• [ASSIGNED TASK] How many lines in the records below contain the word "CommentTok"? Reply with that number only.

■ ■ ■ ■ ■

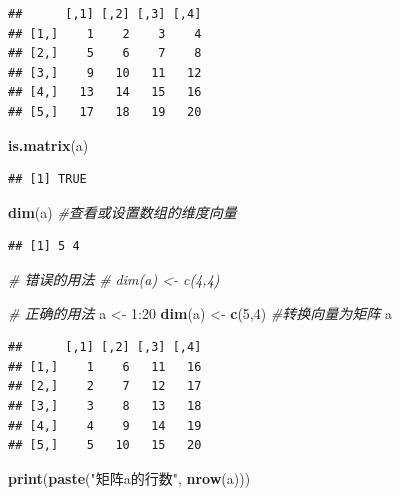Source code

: \documentclass[]{article}
\newenvironment{Shaded}{\begin{snugshade}}{\end{snugshade}}
\newcommand{\KeywordTok}[1]{\textcolor[rgb]{0.13,0.29,0.53}{\textbf{{#1}}}}
\newcommand{\DecValTok}[1]{\textcolor[rgb]{0.00,0.00,0.81}{{#1}}}
\newcommand{\StringTok}[1]{\textcolor[rgb]{0.31,0.60,0.02}{{#1}}}
\newcommand{\CommentTok}[1]{\textcolor[rgb]{0.56,0.35,0.01}{\textit{{#1}}}}
\newcommand{\NormalTok}[1]{{#1}}
\numberwithin{figure}{section}
\numberwithin{table}{section}
\theoremstyle{definition}
\theoremstyle{definition}
\theoremstyle{definition}
\theoremstyle{remark}
\begin{document}
\begin{verbatim}
##      [,1] [,2] [,3] [,4]
## [1,]    1    2    3    4
## [2,]    5    6    7    8
## [3,]    9   10   11   12
## [4,]   13   14   15   16
## [5,]   17   18   19   20
\end{verbatim}

\begin{Shaded}
\begin{Highlighting}[]
\KeywordTok{is.matrix}\NormalTok{(a)}
\end{Highlighting}
\end{Shaded}

\begin{verbatim}
## [1] TRUE
\end{verbatim}

\begin{Shaded}
\begin{Highlighting}[]
\KeywordTok{dim}\NormalTok{(a) }\CommentTok{#查看或设置数组的维度向量}
\end{Highlighting}
\end{Shaded}

\begin{verbatim}
## [1] 5 4
\end{verbatim}

\begin{Shaded}
\begin{Highlighting}[]
\CommentTok{# 错误的用法}
\CommentTok{# dim(a) <- c(4,4)}
\end{Highlighting}
\end{Shaded}

\begin{Shaded}
\begin{Highlighting}[]
\CommentTok{# 正确的用法}
\NormalTok{a <-}\StringTok{ }\DecValTok{1}\NormalTok{:}\DecValTok{20}
\KeywordTok{dim}\NormalTok{(a) <-}\StringTok{ }\KeywordTok{c}\NormalTok{(}\DecValTok{5}\NormalTok{,}\DecValTok{4}\NormalTok{) }\CommentTok{#转换向量为矩阵}
\NormalTok{a}
\end{Highlighting}
\end{Shaded}

\begin{verbatim}
##      [,1] [,2] [,3] [,4]
## [1,]    1    6   11   16
## [2,]    2    7   12   17
## [3,]    3    8   13   18
## [4,]    4    9   14   19
## [5,]    5   10   15   20
\end{verbatim}

\begin{Shaded}
\begin{Highlighting}[]
\KeywordTok{print}\NormalTok{(}\KeywordTok{paste}\NormalTok{(}\StringTok{"矩阵a的行数"}\NormalTok{, }\KeywordTok{nrow}\NormalTok{(a)))}
\end{Highlighting}
\end{Shaded}
\end{document}
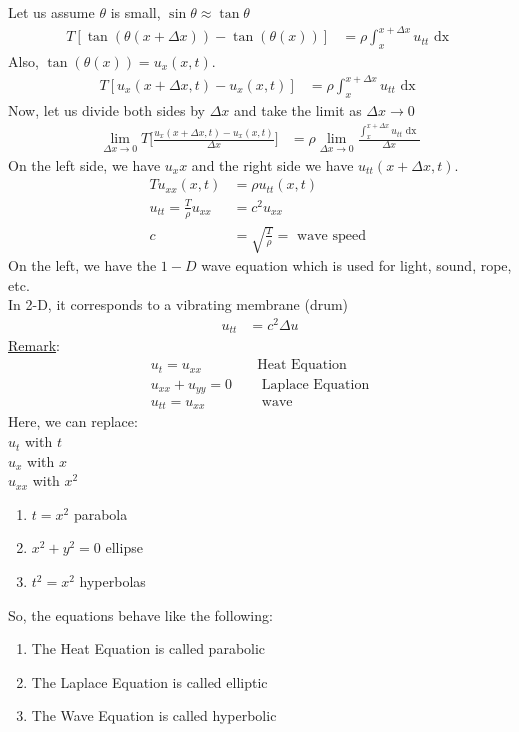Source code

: \documentclass{article}
\newcommand{\dx}{\text{ dx }}
\begin{document}
Let us assume $\theta$ is small, $\sin \theta \approx \tan \theta$
\begin{align}
  T[\tan(\theta(x + \Delta x)) - \tan(\theta(x))] & = \rho \int^{x + \Delta x}_x u_{tt} \dx
\end{align}
Also, $\tan(\theta(x)) = u_x(x, t)$.
\begin{align}
  T[u_x(x + \Delta x, t) - u_x(x, t)] & =
  \rho \int^{x + \Delta x}_x u_{tt} \dx
\end{align}
Now, let us divide both sides by $\Delta x$ and take the limit as $\Delta x \rightarrow 0$
\begin{align}
  \lim_{\Delta x \rightarrow 0} T\Big[\frac{u_x(x + \Delta x, t) - u_x(x, t)}{\Delta x}\Big] & =
  \rho \lim_{\Delta x \rightarrow 0} \frac{\int^{x + \Delta x}_x u_{tt} \dx}{\Delta x}
\end{align}
On the left side, we have $u_xx$ and the right side we have $u_{tt}(x + \Delta x, t)$.
\begin{align}
  Tu_{xx}(x, t) & = \rho u_{tt}(x, t)\\
  u_{tt} = \frac{T}{\rho} u_{xx} & = c^2 u_{xx}\\
  c & = \sqrt{\frac{T}{\rho}} = \text{ wave speed }
\end{align}
On the left, we have the $1-D$ wave equation which is used for light, sound, rope, etc.\\
In 2-D, it corresponds to a vibrating membrane (drum)
\begin{align}
  u_{tt} & = c^2\Delta u
\end{align}
\underline{Remark}:
\begin{align}
  u_t = u_{xx} \quad & \text{Heat Equation}\\
  u_{xx} + u_{yy} = 0 \quad & \text{ Laplace Equation}\\
  u_{tt} = u_{xx} \quad & \text{ wave}
\end{align}
Here, we can replace:\\
$u_t$ with $t$\\
$u_x$ with $x$\\
$u_{xx}$ with $x^2$
\begin{enumerate}
  \item $t = x^2$ parabola
  \item $x^2 + y^2 = 0$ ellipse
  \item $t^2 = x^2$ hyperbolas
\end{enumerate}
So, the equations behave like the following:
\begin{enumerate}
  \item The Heat Equation is called parabolic
  \item The Laplace Equation is called elliptic
  \item The Wave Equation is called hyperbolic
\end{enumerate}
\newpage
\end{document}
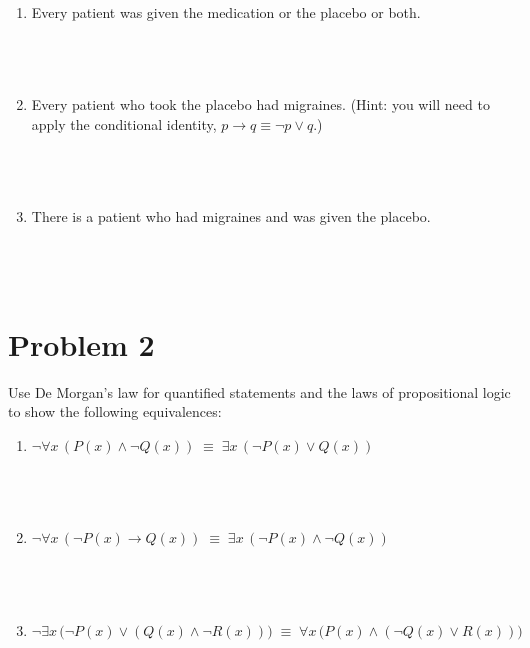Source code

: \documentclass{amsart}
\theoremstyle{definition}
\theoremstyle{Exercise}
\theoremstyle{remark}
\theoremstyle{rule}
\numberwithin{equation}{section}
\begin{document}
\begin{enumerate}[label=(\alph*)]

\item Every patient was given the medication or the placebo or both.\\\\
\\\\

\item Every patient who took the placebo had migraines. (Hint: you will need to apply the conditional identity, $p \to q \equiv \neg p \lor q$.)\\\\
\\\\
\item There is a patient who had migraines and was given the placebo.\\\\
\\\\
\end{enumerate}

\newpage


\section*{Problem 2}

Use De Morgan's law for quantified statements and the laws of propositional logic to show the following equivalences:\\
\begin{enumerate}[label=(\alph*)]
\item $\neg \forall x \, \left(P(x) \land \neg Q(x) \right)\; \equiv \; \exists x \, \left(\neg P(x) \lor  Q(x) \right)$\\\\
\\\\
\item $\neg \forall x \, \left(\neg P(x) \to Q(x) \right)\; \equiv \; \exists x \, \left(\neg P(x) \land  \neg Q(x) \right)$\\\\
\\\\
\item $\neg \exists x \, \big(\neg P(x) \lor \left(Q(x) \land \neg R(x) \right)\big)\; \equiv \; \forall x \,\big( P(x) \land \left( \neg Q(x) \lor R(x) \right)\big)$\\\\
\\\\
\end{enumerate}
\end{document}
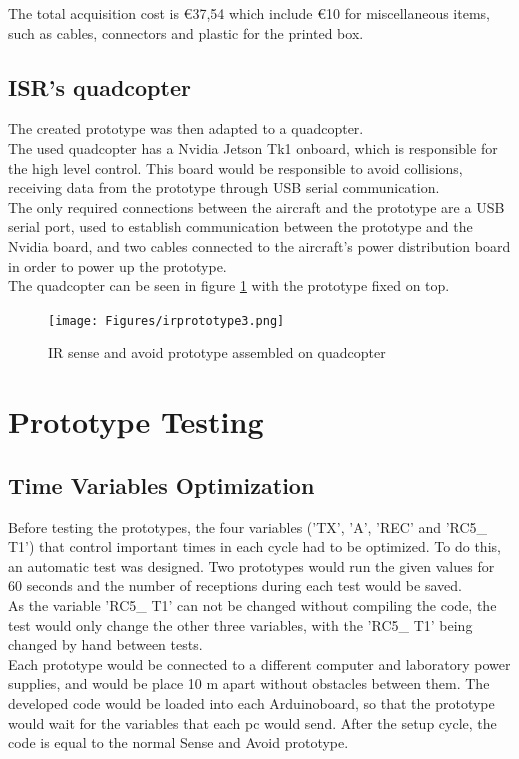 The total acquisition cost is \euro{37,54} which include \euro{10} for miscellaneous items, such as cables, connectors and plastic for the printed box.\\

\subsection{ISR's quadcopter}
\label{subsection:IRpisr}
The created prototype was then adapted to a quadcopter. \\
The used quadcopter has a Nvidia Jetson Tk1 onboard, which is responsible for the high level control. This board would be responsible to avoid collisions, receiving data from the prototype through USB serial communication.\\
The only required connections between the aircraft and the prototype are a USB serial port, used to establish communication between the prototype and the Nvidia board, and two cables connected to the aircraft's power distribution board in order to power up the prototype.\\
The quadcopter can be seen in figure \ref{fig:irprototype3} with the prototype fixed on top.\\

\begin{figure}[!htb]
  \centering
  \texttt{[image: Figures/irprototype3.png]}
  \caption[IR Sense and Avoid Prototype Assembled on Quadcopter]{IR sense and avoid prototype assembled on quadcopter}
  \label{fig:irprototype3}
\end{figure}

\section{Prototype Testing}
\label{section:prototypetest}
\subsection{Time Variables Optimization}
\label{subsection:opt}
Before testing the prototypes, the four variables ('TX', 'A', 'REC' and 'RC5\_ T1') that control important times in each cycle had to be optimized. To do this, an automatic test was designed. Two prototypes would run the given values for 60 seconds and the number of receptions during each test would be saved.\\
As the variable 'RC5\_ T1' can not be changed without compiling the code, the test would only change the other three variables, with the 'RC5\_ T1' being changed by hand between tests.\\
Each prototype would be connected to a different computer and laboratory power supplies, and would be place 10 m apart without obstacles between them.  The developed code would be loaded into each Arduino\texttrademark board, so that the prototype would wait for the variables that each pc would send. After the setup cycle, the code is equal to the normal Sense and Avoid prototype.\\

■ ■ ■ ■ ■

• [REPLY TO THE TASK] 6